:: Description of the task ::
Your task is to work out how many lines in the data that follows hold "пошту" and to state that number alone.

:: Exercise data ::
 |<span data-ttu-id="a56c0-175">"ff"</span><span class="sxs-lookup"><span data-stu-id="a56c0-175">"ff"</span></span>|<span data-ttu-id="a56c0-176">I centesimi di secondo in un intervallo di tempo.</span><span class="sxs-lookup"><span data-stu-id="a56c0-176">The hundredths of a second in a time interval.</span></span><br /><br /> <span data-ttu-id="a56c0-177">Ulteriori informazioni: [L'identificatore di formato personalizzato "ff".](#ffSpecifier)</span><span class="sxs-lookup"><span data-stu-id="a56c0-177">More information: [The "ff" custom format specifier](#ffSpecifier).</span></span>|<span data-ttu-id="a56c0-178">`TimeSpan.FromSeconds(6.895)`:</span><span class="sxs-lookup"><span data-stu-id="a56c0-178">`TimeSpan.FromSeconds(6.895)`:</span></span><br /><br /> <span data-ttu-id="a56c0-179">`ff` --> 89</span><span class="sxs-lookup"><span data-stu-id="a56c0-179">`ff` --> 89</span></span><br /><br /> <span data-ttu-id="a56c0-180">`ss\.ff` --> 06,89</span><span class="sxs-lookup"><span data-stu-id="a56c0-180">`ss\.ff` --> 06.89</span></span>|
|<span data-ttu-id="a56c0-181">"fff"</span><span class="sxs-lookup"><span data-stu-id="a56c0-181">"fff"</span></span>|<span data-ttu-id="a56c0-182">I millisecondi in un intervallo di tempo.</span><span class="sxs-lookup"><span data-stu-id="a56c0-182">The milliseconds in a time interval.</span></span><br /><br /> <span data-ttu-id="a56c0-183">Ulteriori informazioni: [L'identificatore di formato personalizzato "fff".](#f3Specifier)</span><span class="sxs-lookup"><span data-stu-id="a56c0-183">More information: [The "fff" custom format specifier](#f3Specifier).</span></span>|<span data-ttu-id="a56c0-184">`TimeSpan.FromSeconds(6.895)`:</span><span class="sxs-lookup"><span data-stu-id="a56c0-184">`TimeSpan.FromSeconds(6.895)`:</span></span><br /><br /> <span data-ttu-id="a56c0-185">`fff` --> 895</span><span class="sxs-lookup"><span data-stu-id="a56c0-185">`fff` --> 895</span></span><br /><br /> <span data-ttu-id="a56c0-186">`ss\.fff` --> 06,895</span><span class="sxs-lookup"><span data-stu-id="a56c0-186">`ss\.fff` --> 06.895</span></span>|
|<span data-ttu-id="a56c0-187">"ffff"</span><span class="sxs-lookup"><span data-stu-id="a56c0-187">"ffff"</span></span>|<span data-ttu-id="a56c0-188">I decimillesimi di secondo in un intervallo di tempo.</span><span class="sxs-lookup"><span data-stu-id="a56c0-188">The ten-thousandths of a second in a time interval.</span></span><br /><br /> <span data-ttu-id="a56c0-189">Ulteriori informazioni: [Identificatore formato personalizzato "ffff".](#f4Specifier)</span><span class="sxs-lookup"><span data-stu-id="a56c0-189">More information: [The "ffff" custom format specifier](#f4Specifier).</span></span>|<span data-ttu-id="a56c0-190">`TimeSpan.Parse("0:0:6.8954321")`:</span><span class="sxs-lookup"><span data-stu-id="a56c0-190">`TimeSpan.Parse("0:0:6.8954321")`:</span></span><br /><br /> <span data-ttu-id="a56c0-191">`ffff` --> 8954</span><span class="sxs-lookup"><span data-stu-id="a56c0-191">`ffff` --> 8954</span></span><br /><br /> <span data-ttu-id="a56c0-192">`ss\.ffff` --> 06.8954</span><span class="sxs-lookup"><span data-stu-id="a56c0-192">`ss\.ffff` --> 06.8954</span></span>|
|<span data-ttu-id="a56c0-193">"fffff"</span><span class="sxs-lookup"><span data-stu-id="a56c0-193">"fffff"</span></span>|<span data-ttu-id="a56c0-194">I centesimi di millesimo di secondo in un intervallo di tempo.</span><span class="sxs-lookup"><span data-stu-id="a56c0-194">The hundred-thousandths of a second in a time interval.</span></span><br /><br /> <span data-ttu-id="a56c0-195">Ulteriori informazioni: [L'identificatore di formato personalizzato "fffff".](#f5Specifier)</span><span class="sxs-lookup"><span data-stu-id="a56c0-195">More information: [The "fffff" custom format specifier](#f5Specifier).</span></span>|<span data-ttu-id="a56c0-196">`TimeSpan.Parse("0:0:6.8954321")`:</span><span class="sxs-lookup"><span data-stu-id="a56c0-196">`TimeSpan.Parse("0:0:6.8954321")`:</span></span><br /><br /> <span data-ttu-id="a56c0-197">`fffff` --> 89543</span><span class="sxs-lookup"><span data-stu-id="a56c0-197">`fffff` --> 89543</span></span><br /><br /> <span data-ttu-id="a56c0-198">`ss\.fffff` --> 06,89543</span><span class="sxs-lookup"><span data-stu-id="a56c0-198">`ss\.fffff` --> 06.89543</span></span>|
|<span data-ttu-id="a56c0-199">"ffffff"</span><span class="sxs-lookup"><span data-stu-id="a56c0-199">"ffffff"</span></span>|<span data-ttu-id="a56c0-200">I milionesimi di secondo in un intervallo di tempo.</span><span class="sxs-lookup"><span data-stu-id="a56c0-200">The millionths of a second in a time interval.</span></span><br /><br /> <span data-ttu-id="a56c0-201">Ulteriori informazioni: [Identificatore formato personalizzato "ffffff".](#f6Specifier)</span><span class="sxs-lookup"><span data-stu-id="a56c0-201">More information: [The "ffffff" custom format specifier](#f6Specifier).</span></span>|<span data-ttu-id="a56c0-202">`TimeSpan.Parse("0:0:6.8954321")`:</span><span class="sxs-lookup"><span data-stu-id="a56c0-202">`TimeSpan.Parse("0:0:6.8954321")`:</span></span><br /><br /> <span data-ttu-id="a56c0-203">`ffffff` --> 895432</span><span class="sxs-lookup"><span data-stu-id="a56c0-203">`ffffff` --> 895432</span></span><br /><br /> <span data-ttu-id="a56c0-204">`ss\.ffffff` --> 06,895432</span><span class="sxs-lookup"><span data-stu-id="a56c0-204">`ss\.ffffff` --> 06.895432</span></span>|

...

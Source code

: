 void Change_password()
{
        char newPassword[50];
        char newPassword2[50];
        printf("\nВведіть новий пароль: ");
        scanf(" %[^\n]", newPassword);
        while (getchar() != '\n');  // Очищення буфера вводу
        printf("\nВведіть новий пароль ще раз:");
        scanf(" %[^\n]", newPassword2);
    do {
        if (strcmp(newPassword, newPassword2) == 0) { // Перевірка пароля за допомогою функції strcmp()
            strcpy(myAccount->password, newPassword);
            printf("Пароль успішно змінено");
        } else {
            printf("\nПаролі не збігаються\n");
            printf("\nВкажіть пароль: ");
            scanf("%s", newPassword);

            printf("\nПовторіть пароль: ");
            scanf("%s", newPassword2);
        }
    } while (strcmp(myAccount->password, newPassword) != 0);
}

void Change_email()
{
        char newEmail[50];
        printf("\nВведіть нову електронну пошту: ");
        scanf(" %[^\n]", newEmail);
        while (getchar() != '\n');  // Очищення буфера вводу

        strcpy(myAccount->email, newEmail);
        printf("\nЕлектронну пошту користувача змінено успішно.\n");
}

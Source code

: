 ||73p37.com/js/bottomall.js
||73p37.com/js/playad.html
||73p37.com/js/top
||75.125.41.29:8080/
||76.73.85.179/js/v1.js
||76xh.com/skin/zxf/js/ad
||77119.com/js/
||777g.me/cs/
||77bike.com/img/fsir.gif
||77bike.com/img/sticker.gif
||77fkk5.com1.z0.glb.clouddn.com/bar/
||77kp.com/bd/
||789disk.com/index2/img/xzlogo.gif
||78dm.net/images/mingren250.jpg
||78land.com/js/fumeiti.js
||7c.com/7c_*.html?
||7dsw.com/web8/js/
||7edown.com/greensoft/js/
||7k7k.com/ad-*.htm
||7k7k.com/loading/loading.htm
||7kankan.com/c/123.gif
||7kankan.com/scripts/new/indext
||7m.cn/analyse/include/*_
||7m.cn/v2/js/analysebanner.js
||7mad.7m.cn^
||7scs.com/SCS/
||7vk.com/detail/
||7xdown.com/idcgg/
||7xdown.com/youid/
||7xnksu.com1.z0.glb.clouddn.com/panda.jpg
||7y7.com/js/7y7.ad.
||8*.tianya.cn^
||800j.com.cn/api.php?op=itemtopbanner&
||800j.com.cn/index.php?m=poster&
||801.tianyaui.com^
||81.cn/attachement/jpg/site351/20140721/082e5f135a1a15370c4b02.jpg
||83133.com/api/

:: Result for this exercise ::
2